2015 Jeanneau Sun Odyssey 439
Overview
Specifications
Description
Windbreaker is a 2015 Jeanneau Sun Odyssey 439 that has been rebuilt system by system since 2022 into a boat that is ready to leave the dock, not one that needs a season of work first. The current owner is a hands-on, detail-driven maintainer who documents everything, down to a physical maintenance log kept aboard and a digital archive of every service receipt. In his own words, "the goal was to make this a boat where the next owner looks at it and thinks: he already did this, so I don’t have to." That makes Windbreaker the right choice for a buyer headed south this winter, to the Bahamas or the Caribbean, who wants a capable, well-sorted 439 with the upgrades already finished rather than a project to inherit.
- 2 Cabins / 2 Heads
- Masthead sloop, in-mast furling mainsail
- Shoal draft: 5' 2"
- 600Ah lithium house bank
- 1,300 watts of solar
- Onan 5kW generator, approximately 160 hours
- Custom stainless stern arch with dinghy davits
- Extremely well maintained: documented, owner-managed refit since 2022, receipts for every job
Beyond Yacht Group is pleased to assist you in the purchase of this vessel. This boat is centrally listed by Crusader Yacht Sales. It is offered as a convenience by this broker/dealer to its clients and is not intended to convey direct representation of a particular vessel
Why Jeanneau 439
The Jeanneau Sun Odyssey 439 was designed by Philippe Briand, who drew 45 production models for Jeanneau over 38 years, and the boat carries the résumé well. The hull has a near-plumb bow, hard chines aft, and a fiberglass structural grid tying keel and rig loads into a hull built with Jeanneau’s Prisma resin-infusion process, hand-laid fiberglass below and a balsa-cored deck above, for a hull that is strong without being heavy for its size. Sail Magazine tested the 439 off Annapolis in a cold front with gusts over 20 knots and called it, in the reviewer’s words, “quite simply a joy to sail: both steady and nimble,” noting that it sliced through a short, stiff chop instead of pounding and came through tacks effortlessly. Cruising World’s sea trial had the boat making 7 knots close-hauled and 8.5 knots reaching in just 16 knots of breeze, and found it light on the helm and easy to sail short-handed, with every control led back to the twin wheels.

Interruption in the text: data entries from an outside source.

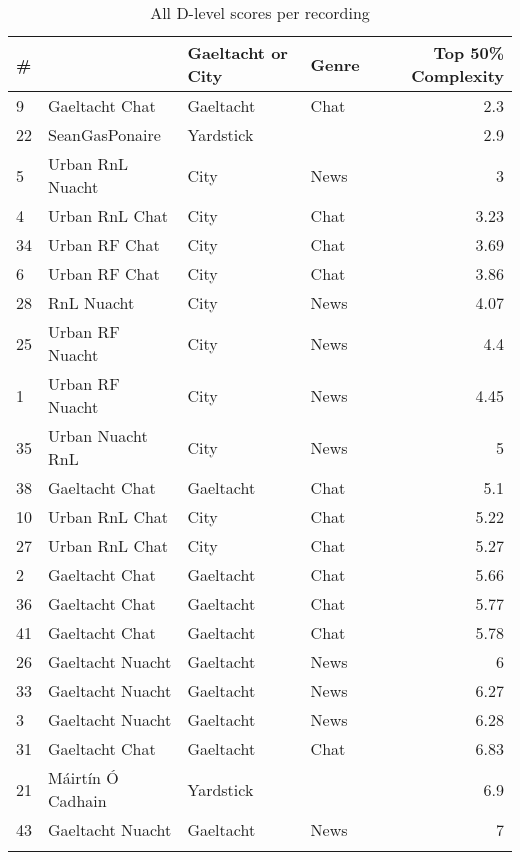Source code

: \documentclass[output=paper,colorlinks,citecolor=brown]{langscibook}
\begin{document}
\begin{table}
\small
\begin{center}
\begin{tabular}{llllr}
\lsptoprule
\#  &                   & Gaeltacht or City & Genre & Top 50\% Complexity \\
\midrule
9  & Gaeltacht Chat    & Gaeltacht         & Chat  & 2.3 \\
22 & SeanGasPonaire    & Yardstick         &       & 2.9 \\
5  & Urban RnL Nuacht  & City              & News  & 3 \\
4  & Urban RnL Chat    & City              & Chat  & 3.23 \\
34 & Urban RF Chat     & City              & Chat  & 3.69 \\
6  & Urban RF Chat     & City              & Chat  & 3.86 \\
28 & RnL Nuacht        & City              & News  & 4.07 \\
25 & Urban RF Nuacht   & City              & News  & 4.4 \\
1  & Urban RF Nuacht   & City              & News  & 4.45 \\
35 & Urban Nuacht RnL  & City              & News  & 5 \\
38 & Gaeltacht Chat  & Gaeltacht         & Chat  & 5.1 \\
10 & Urban RnL Chat    & City              & Chat  & 5.22 \\
27 & Urban RnL Chat    & City              & Chat  & 5.27 \\
\midrule
2  & Gaeltacht Chat& Gaeltacht         & Chat  & 5.66 \\
36 & Gaeltacht Chat  & Gaeltacht      & Chat  & 5.77 \\
41 & Gaeltacht Chat    & Gaeltacht         & Chat  & 5.78 \\
26 & Gaeltacht Nuacht  & Gaeltacht         & News  & 6 \\
33 & Gaeltacht Nuacht  & Gaeltacht         & News  & 6.27 \\
3  & Gaeltacht Nuacht  & Gaeltacht         & News  & 6.28 \\
31 & Gaeltacht Chat  & Gaeltacht        & Chat  & 6.83 \\
21 & Máirtín Ó Cadhain & Yardstick         &       & 6.9 \\
43 & Gaeltacht Nuacht  & Gaeltacht         & News  & 7 \\
\lspbottomrule
\end{tabular}
\caption{All D-level scores per recording}
\label{tabDlevelscores}
\end{center}
\end{table}
\end{document}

The deck layout backs that up. Both primary winches serve the jib and mainsheet from either helm station, so two people can reef, tack, and trim without leaving the wheel, and the recessed genoa tracks and covered line bins keep the cockpit clear underway. Windbreaker carries the shoal-draft keel, 5' 2" instead of the standard 7' 2", which opens up the shallow anchorages and thin-water cuts that keep a lot of deeper cruising boats offshore, exactly the places a Bahamas or Eastern Caribbean itinerary runs through. This is a boat built for putting miles under the keel, not just for looking good at the dock.
Life Aboard
A 439 set up like Windbreaker is built to be lived on, not just sailed. The 2-cabin, 2-head layout means two couples can each have a real cabin and a private head instead of trading off a single one, and the wide beam carries through into the galley and salon so the boat does not start to feel small three weeks into a trip. Ventilation is a strong point of the design, with opening ports and hatches throughout that keep the cabin livable at anchor in warm climates before the air conditioning ever comes on, and on Windbreaker, three separate reverse-cycle zones mean the forward cabin, aft cabin, and salon can each be run independently.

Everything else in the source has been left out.